Data extracted from a collection —
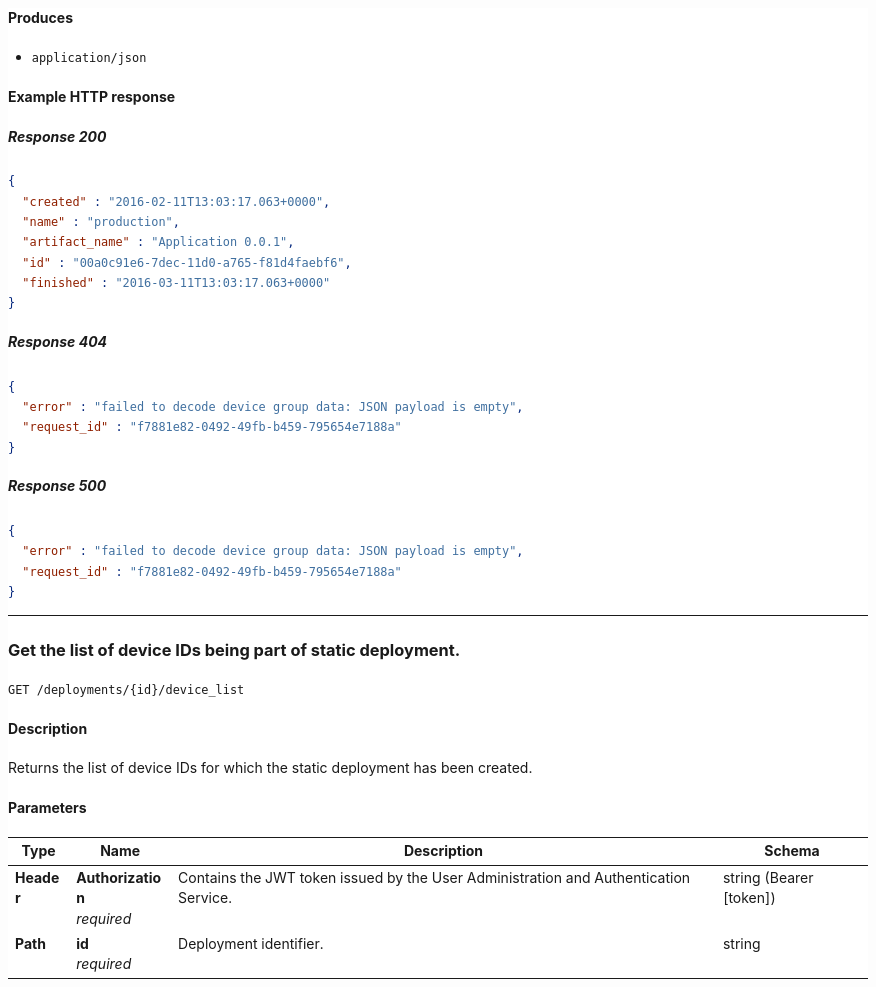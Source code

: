 
#### Produces

* `application/json`


#### Example HTTP response

##### Response 200
```json
{
  "created" : "2016-02-11T13:03:17.063+0000",
  "name" : "production",
  "artifact_name" : "Application 0.0.1",
  "id" : "00a0c91e6-7dec-11d0-a765-f81d4faebf6",
  "finished" : "2016-03-11T13:03:17.063+0000"
}
```


##### Response 404
```json
{
  "error" : "failed to decode device group data: JSON payload is empty",
  "request_id" : "f7881e82-0492-49fb-b459-795654e7188a"
}
```


##### Response 500
```json
{
  "error" : "failed to decode device group data: JSON payload is empty",
  "request_id" : "f7881e82-0492-49fb-b459-795654e7188a"
}
```
___

<a name="deployments-id-device_list-get"></a>
### Get the list of device IDs being part of static deployment.
```
GET /deployments/{id}/device_list
```


#### Description
Returns the list of device IDs for which the static deployment has been created.


#### Parameters

|Type|Name|Description|Schema|
|---|---|---|---|
|**Header**|**Authorization**  <br>*required*|Contains the JWT token issued by the User Administration and Authentication Service.|string (Bearer [token])|
|**Path**|**id**  <br>*required*|Deployment identifier.|string|
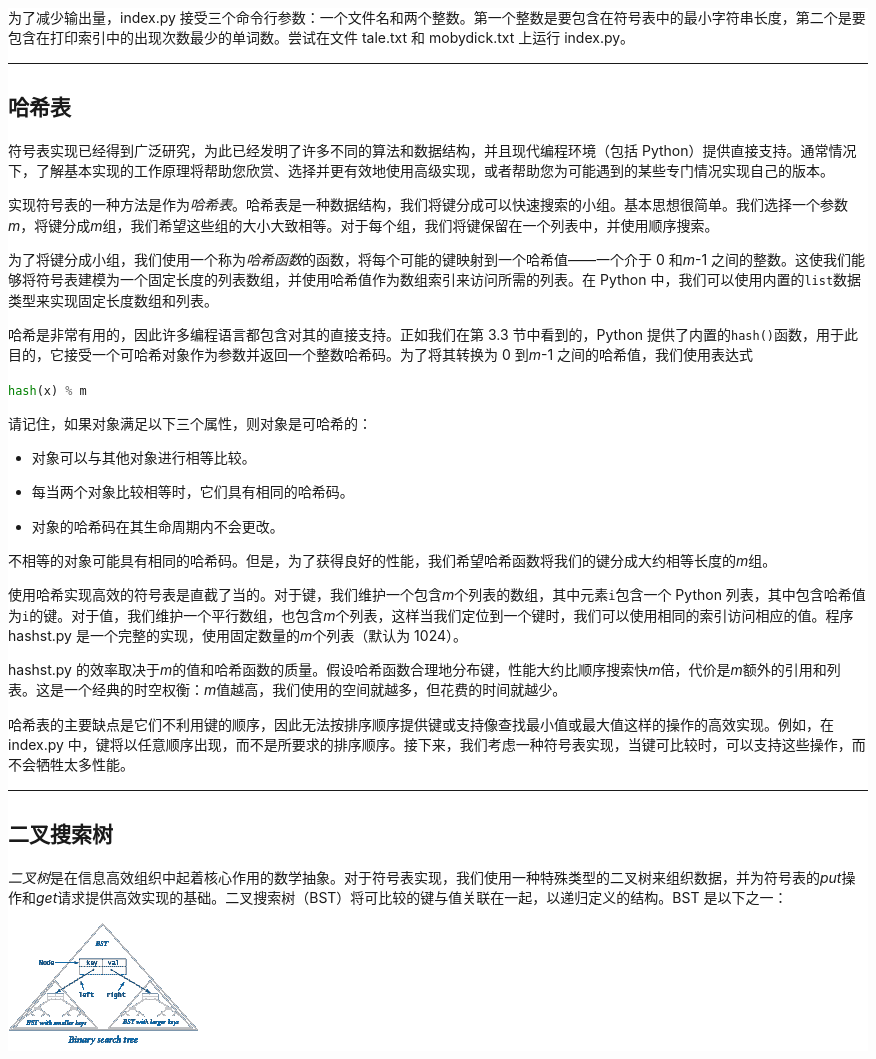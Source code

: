 为了减少输出量，index.py 接受三个命令行参数：一个文件名和两个整数。第一个整数是要包含在符号表中的最小字符串长度，第二个是要包含在打印索引中的出现次数最少的单词数。尝试在文件 tale.txt 和 mobydick.txt 上运行 index.py。

* * *

## 哈希表

符号表实现已经得到广泛研究，为此已经发明了许多不同的算法和数据结构，并且现代编程环境（包括 Python）提供直接支持。通常情况下，了解基本实现的工作原理将帮助您欣赏、选择并更有效地使用高级实现，或者帮助您为可能遇到的某些专门情况实现自己的版本。

实现符号表的一种方法是作为*哈希表*。哈希表是一种数据结构，我们将键分成可以快速搜索的小组。基本思想很简单。我们选择一个参数*m*，将键分成*m*组，我们希望这些组的大小大致相等。对于每个组，我们将键保留在一个列表中，并使用顺序搜索。

为了将键分成小组，我们使用一个称为*哈希函数*的函数，将每个可能的键映射到一个哈希值——一个介于 0 和*m*-1 之间的整数。这使我们能够将符号表建模为一个固定长度的列表数组，并使用哈希值作为数组索引来访问所需的列表。在 Python 中，我们可以使用内置的`list`数据类型来实现固定长度数组和列表。

哈希是非常有用的，因此许多编程语言都包含对其的直接支持。正如我们在第 3.3 节中看到的，Python 提供了内置的`hash()`函数，用于此目的，它接受一个可哈希对象作为参数并返回一个整数哈希码。为了将其转换为 0 到*m*-1 之间的哈希值，我们使用表达式

```py
hash(x) % m

```

请记住，如果对象满足以下三个属性，则对象是可哈希的：

+   对象可以与其他对象进行相等比较。

+   每当两个对象比较相等时，它们具有相同的哈希码。

+   对象的哈希码在其生命周期内不会更改。

不相等的对象可能具有相同的哈希码。但是，为了获得良好的性能，我们希望哈希函数将我们的键分成大约相等长度的*m*组。

使用哈希实现高效的符号表是直截了当的。对于键，我们维护一个包含*m*个列表的数组，其中元素`i`包含一个 Python 列表，其中包含哈希值为`i`的键。对于值，我们维护一个平行数组，也包含*m*个列表，这样当我们定位到一个键时，我们可以使用相同的索引访问相应的值。程序 hashst.py 是一个完整的实现，使用固定数量的*m*个列表（默认为 1024）。

hashst.py 的效率取决于*m*的值和哈希函数的质量。假设哈希函数合理地分布键，性能大约比顺序搜索快*m*倍，代价是*m*额外的引用和列表。这是一个经典的时空权衡：*m*值越高，我们使用的空间就越多，但花费的时间就越少。

哈希表的主要缺点是它们不利用键的顺序，因此无法按排序顺序提供键或支持像查找最小值或最大值这样的操作的高效实现。例如，在 index.py 中，键将以任意顺序出现，而不是所要求的排序顺序。接下来，我们考虑一种符号表实现，当键可比较时，可以支持这些操作，而不会牺牲太多性能。

* * *

## 二叉搜索树

*二叉树*是在信息高效组织中起着核心作用的数学抽象。对于符号表实现，我们使用一种特殊类型的二叉树来组织数据，并为符号表的*put*操作和*get*请求提供高效实现的基础。二叉搜索树（BST）将可比较的键与值关联在一起，以递归定义的结构。BST 是以下之一：

![二叉搜索树](img/6c524d7c6593ce8e4cb59a8998e0d484.png)
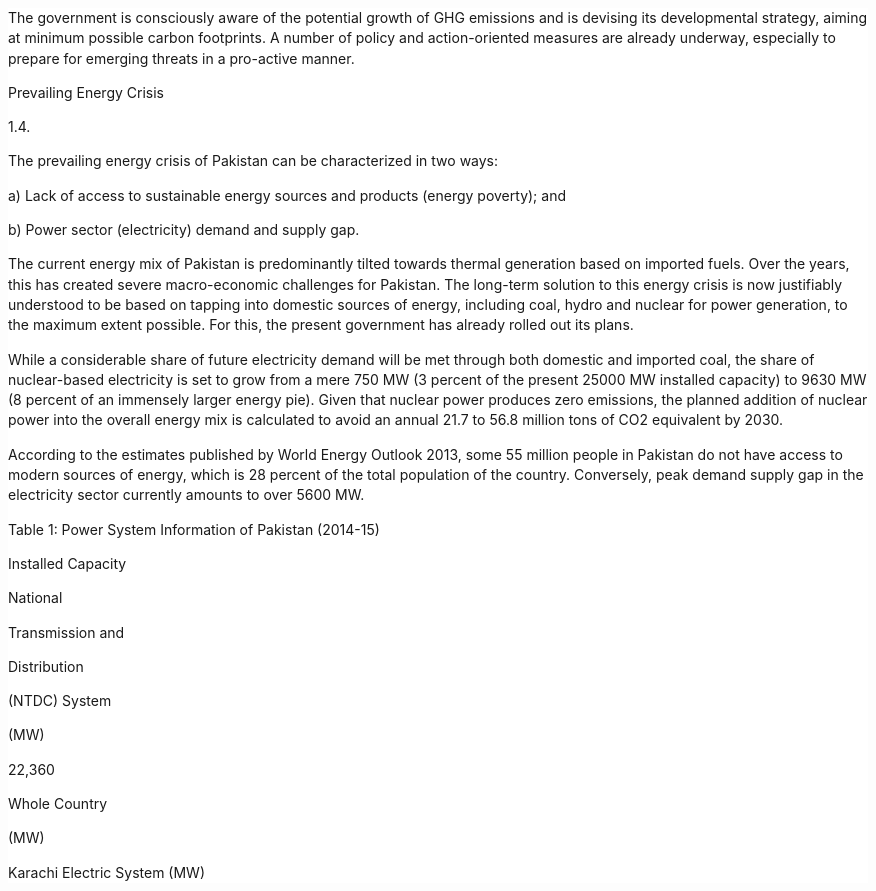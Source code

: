 The government is consciously aware of the potential growth of GHG emissions and is devising 
its developmental strategy,  aiming  at  minimum  possible carbon footprints. A number of policy 
and action-oriented measures are already underway, especially to prepare for emerging threats in 
a pro-active manner.     

Prevailing Energy Crisis 

1.4. 
 

The prevailing energy crisis of Pakistan can be characterized in two ways:  

a) Lack of access to sustainable energy sources and products (energy poverty); and  

b) Power sector (electricity) demand and supply gap.  

The current energy mix of Pakistan is predominantly tilted towards thermal generation based on 
imported fuels. Over the years, this has created severe macro-economic challenges for Pakistan. 
The long-term solution to this energy crisis is now justifiably understood to be based on tapping 
into domestic sources of energy, including coal, hydro and nuclear for power generation, to the 
maximum  extent  possible.  For  this,  the  present  government  has  already  rolled  out  its  plans. 
 

While a considerable share of future electricity demand will be met through both domestic and 
imported  coal,  the  share  of  nuclear-based  electricity  is  set  to  grow  from  a  mere  750  MW  (3 
percent  of  the  present  25000  MW  installed  capacity)  to  9630  MW  (8  percent  of  an  immensely 
larger  energy  pie).  Given  that  nuclear  power  produces  zero  emissions,  the  planned  addition  of 
nuclear power into the overall energy mix is calculated to avoid an annual 21.7 to 56.8 million 
tons of CO2 equivalent by 2030.    

According to the estimates published by World Energy Outlook 2013, some 55 million people in 
Pakistan  do  not  have  access  to  modern  sources  of  energy,  which  is  28  percent  of  the  total 
population of the country. Conversely, peak demand supply gap in the electricity sector currently 
amounts to over 5600 MW. 

Table 1: Power System Information of Pakistan (2014-15) 

Installed Capacity 

National 

Transmission and 

Distribution  

(NTDC) System 

(MW) 

22,360 

Whole Country 

(MW) 

Karachi 
Electric 
System 
(MW) 
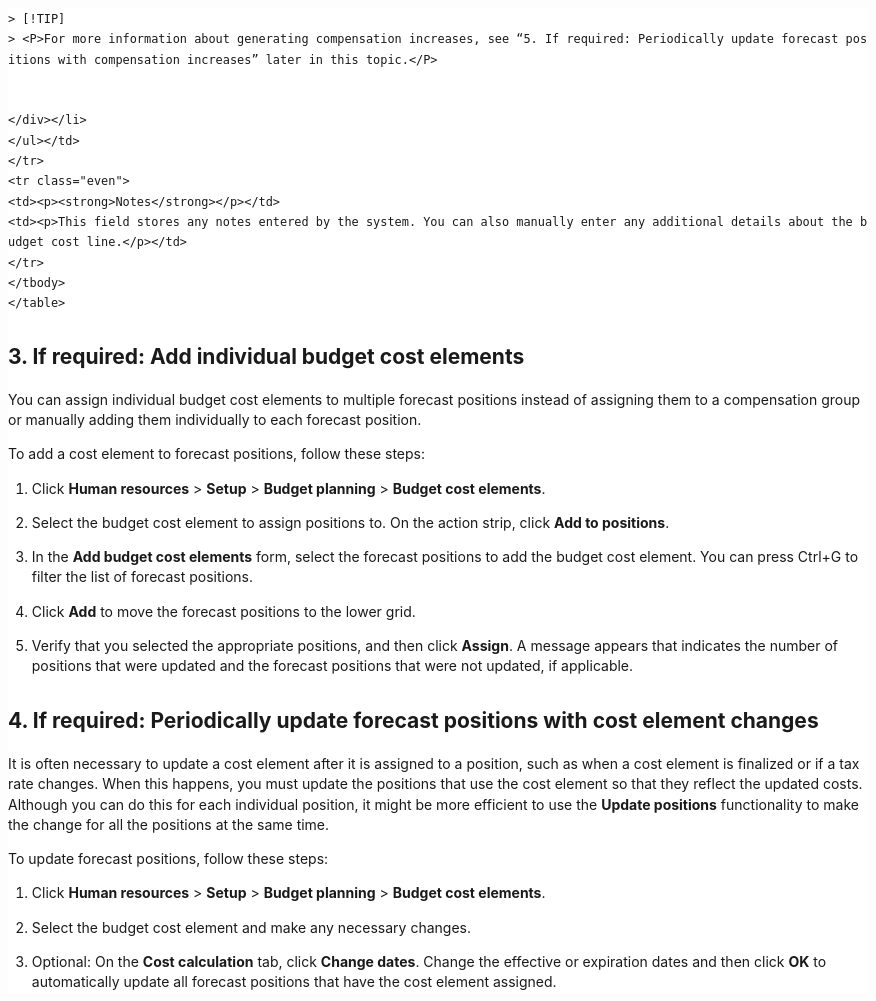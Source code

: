     > [!TIP]
    > <P>For more information about generating compensation increases, see “5. If required: Periodically update forecast positions with compensation increases” later in this topic.</P>


    </div></li>
    </ul></td>
    </tr>
    <tr class="even">
    <td><p><strong>Notes</strong></p></td>
    <td><p>This field stores any notes entered by the system. You can also manually enter any additional details about the budget cost line.</p></td>
    </tr>
    </tbody>
    </table>


## 3\. If required: Add individual budget cost elements

You can assign individual budget cost elements to multiple forecast positions instead of assigning them to a compensation group or manually adding them individually to each forecast position.

To add a cost element to forecast positions, follow these steps:

1.  Click **Human resources** \> **Setup** \> **Budget planning** \> **Budget cost elements**.

2.  Select the budget cost element to assign positions to. On the action strip, click **Add to positions**.

3.  In the **Add budget cost elements** form, select the forecast positions to add the budget cost element. You can press Ctrl+G to filter the list of forecast positions.

4.  Click **Add** to move the forecast positions to the lower grid.

5.  Verify that you selected the appropriate positions, and then click **Assign**. A message appears that indicates the number of positions that were updated and the forecast positions that were not updated, if applicable.

## 4\. If required: Periodically update forecast positions with cost element changes

It is often necessary to update a cost element after it is assigned to a position, such as when a cost element is finalized or if a tax rate changes. When this happens, you must update the positions that use the cost element so that they reflect the updated costs. Although you can do this for each individual position, it might be more efficient to use the **Update positions** functionality to make the change for all the positions at the same time.

To update forecast positions, follow these steps:

1.  Click **Human resources** \> **Setup** \> **Budget planning** \> **Budget cost elements**.

2.  Select the budget cost element and make any necessary changes.

3.  Optional: On the **Cost calculation** tab, click **Change dates**. Change the effective or expiration dates and then click **OK** to automatically update all forecast positions that have the cost element assigned.
    
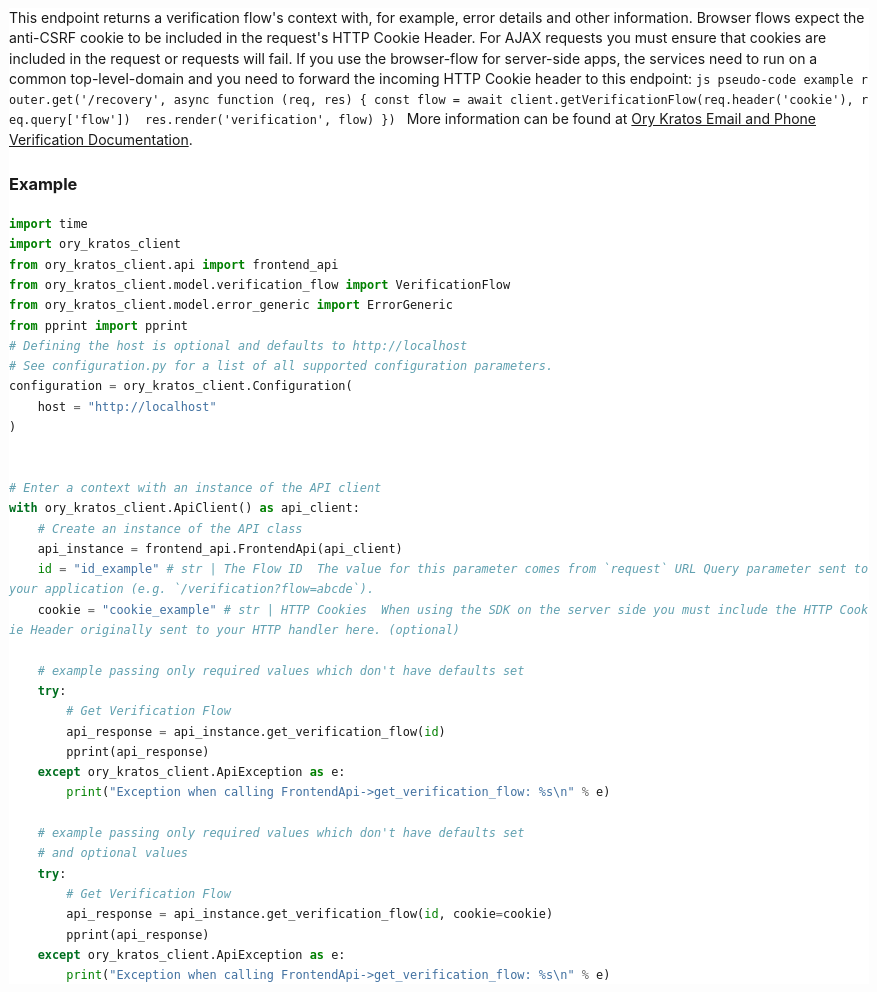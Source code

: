 This endpoint returns a verification flow's context with, for example, error details and other information.  Browser flows expect the anti-CSRF cookie to be included in the request's HTTP Cookie Header. For AJAX requests you must ensure that cookies are included in the request or requests will fail.  If you use the browser-flow for server-side apps, the services need to run on a common top-level-domain and you need to forward the incoming HTTP Cookie header to this endpoint:  ```js pseudo-code example router.get('/recovery', async function (req, res) { const flow = await client.getVerificationFlow(req.header('cookie'), req.query['flow'])  res.render('verification', flow) }) ```  More information can be found at [Ory Kratos Email and Phone Verification Documentation](https://www.ory.sh/docs/kratos/self-service/flows/verify-email-account-activation).

### Example


```python
import time
import ory_kratos_client
from ory_kratos_client.api import frontend_api
from ory_kratos_client.model.verification_flow import VerificationFlow
from ory_kratos_client.model.error_generic import ErrorGeneric
from pprint import pprint
# Defining the host is optional and defaults to http://localhost
# See configuration.py for a list of all supported configuration parameters.
configuration = ory_kratos_client.Configuration(
    host = "http://localhost"
)


# Enter a context with an instance of the API client
with ory_kratos_client.ApiClient() as api_client:
    # Create an instance of the API class
    api_instance = frontend_api.FrontendApi(api_client)
    id = "id_example" # str | The Flow ID  The value for this parameter comes from `request` URL Query parameter sent to your application (e.g. `/verification?flow=abcde`).
    cookie = "cookie_example" # str | HTTP Cookies  When using the SDK on the server side you must include the HTTP Cookie Header originally sent to your HTTP handler here. (optional)

    # example passing only required values which don't have defaults set
    try:
        # Get Verification Flow
        api_response = api_instance.get_verification_flow(id)
        pprint(api_response)
    except ory_kratos_client.ApiException as e:
        print("Exception when calling FrontendApi->get_verification_flow: %s\n" % e)

    # example passing only required values which don't have defaults set
    # and optional values
    try:
        # Get Verification Flow
        api_response = api_instance.get_verification_flow(id, cookie=cookie)
        pprint(api_response)
    except ory_kratos_client.ApiException as e:
        print("Exception when calling FrontendApi->get_verification_flow: %s\n" % e)
```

ASSIGNMENT — Pull every line containing "host" from the entries above and copy it.

EXERCISE OUTPUT —
# Defining the host is optional and defaults to http://localhost
    host = "http://localhost"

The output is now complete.